WORK TO COMPLETE. Could you copy each line of the listing below that has the word "boundary"?

SUPPLIED INFORMATION.
[Start of section]

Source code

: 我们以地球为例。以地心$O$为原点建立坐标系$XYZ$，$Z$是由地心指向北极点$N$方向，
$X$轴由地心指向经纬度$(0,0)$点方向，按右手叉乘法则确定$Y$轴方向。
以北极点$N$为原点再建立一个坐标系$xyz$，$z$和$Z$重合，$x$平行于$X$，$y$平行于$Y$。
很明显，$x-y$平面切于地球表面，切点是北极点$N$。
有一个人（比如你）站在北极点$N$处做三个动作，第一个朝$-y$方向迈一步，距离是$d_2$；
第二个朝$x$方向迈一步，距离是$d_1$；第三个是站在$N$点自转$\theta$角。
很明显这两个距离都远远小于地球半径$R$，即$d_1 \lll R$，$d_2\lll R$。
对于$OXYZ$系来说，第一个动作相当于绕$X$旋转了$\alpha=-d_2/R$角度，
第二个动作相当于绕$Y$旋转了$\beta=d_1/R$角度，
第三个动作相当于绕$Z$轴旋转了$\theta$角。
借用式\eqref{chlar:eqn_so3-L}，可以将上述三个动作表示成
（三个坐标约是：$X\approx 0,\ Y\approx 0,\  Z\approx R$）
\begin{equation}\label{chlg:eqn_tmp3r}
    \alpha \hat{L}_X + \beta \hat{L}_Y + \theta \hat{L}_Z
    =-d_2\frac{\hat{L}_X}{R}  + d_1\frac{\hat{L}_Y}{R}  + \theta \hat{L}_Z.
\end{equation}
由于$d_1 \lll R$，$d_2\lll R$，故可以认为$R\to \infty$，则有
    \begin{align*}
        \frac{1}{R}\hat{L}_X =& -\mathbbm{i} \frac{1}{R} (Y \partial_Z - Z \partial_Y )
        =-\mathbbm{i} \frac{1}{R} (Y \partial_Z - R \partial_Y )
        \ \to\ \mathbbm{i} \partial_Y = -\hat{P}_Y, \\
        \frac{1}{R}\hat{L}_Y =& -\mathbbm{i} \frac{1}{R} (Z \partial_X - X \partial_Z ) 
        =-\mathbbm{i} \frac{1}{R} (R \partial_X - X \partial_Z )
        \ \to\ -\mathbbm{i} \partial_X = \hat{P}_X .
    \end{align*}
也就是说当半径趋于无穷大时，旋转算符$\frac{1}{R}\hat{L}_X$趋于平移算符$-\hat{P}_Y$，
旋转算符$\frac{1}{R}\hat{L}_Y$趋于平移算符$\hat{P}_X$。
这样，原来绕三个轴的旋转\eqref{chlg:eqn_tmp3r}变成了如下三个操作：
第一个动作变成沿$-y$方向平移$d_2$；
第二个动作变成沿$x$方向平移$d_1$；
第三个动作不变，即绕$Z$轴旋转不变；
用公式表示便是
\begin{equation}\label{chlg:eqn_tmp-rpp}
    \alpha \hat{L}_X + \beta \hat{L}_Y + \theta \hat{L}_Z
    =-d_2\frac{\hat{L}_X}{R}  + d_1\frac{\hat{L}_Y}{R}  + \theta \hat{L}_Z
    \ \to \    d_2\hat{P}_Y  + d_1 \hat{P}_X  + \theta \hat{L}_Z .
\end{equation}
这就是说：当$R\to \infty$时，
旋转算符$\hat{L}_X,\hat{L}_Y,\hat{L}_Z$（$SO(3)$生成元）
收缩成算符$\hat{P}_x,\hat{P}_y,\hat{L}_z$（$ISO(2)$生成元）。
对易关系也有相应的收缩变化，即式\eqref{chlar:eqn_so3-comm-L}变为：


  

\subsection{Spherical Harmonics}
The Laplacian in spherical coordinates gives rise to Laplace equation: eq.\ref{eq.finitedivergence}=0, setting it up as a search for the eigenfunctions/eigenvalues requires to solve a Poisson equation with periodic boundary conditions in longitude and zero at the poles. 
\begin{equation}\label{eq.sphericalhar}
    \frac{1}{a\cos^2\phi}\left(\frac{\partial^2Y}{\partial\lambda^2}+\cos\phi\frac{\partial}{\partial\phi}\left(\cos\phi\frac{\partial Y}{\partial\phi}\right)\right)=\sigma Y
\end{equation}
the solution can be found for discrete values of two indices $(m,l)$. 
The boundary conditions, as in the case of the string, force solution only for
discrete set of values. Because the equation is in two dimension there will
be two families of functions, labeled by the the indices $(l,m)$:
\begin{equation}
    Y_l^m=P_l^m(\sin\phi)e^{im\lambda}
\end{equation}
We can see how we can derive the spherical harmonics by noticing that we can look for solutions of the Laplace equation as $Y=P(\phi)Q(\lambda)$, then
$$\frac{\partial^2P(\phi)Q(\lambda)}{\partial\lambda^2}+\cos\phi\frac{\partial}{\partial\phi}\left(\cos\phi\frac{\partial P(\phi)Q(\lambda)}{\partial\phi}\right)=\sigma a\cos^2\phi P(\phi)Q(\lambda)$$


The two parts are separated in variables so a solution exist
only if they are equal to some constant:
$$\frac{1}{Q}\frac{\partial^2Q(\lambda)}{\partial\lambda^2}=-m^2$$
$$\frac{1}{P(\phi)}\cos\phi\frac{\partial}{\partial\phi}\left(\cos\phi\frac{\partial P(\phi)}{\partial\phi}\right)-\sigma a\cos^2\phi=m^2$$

[End of section]
[Start of section]

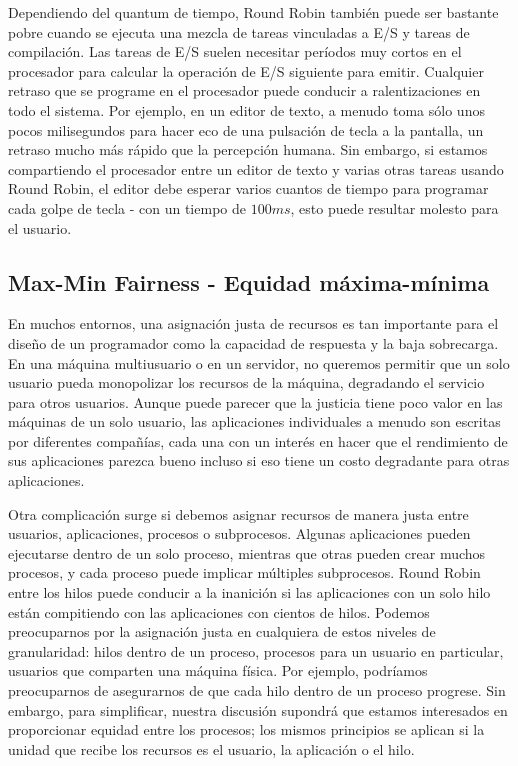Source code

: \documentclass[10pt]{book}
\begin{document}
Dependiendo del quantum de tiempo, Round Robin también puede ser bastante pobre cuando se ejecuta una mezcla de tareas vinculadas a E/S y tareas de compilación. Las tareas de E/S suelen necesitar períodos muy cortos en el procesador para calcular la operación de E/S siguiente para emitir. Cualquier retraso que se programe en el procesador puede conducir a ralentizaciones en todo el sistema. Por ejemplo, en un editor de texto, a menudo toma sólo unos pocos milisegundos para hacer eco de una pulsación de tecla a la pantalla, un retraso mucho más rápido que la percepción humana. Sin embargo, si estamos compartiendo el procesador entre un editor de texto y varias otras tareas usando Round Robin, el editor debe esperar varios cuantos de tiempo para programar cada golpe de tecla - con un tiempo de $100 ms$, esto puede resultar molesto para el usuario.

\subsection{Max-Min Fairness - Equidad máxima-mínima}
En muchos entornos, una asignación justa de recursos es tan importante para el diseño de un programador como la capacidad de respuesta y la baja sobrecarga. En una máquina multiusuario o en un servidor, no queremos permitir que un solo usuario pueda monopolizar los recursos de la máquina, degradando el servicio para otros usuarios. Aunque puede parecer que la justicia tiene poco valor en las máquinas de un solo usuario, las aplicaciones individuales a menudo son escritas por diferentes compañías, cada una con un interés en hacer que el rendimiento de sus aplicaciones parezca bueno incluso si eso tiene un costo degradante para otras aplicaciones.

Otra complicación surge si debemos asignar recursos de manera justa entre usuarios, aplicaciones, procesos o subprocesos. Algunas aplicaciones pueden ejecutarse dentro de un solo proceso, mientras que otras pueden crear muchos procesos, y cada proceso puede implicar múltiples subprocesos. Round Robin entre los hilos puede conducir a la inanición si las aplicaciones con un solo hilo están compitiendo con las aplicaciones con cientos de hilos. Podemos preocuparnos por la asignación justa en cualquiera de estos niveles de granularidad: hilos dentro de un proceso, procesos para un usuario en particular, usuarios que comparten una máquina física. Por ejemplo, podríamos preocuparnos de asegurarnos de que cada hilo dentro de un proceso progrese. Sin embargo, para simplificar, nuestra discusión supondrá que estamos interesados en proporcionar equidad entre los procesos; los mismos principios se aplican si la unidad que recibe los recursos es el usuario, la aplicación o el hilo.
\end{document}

[End of section]

ANSWER TO THIS PROBLEM.
The Laplacian in spherical coordinates gives rise to Laplace equation: eq.\ref{eq.finitedivergence}=0, setting it up as a search for the eigenfunctions/eigenvalues requires to solve a Poisson equation with periodic boundary conditions in longitude and zero at the poles. 
The boundary conditions, as in the case of the string, force solution only for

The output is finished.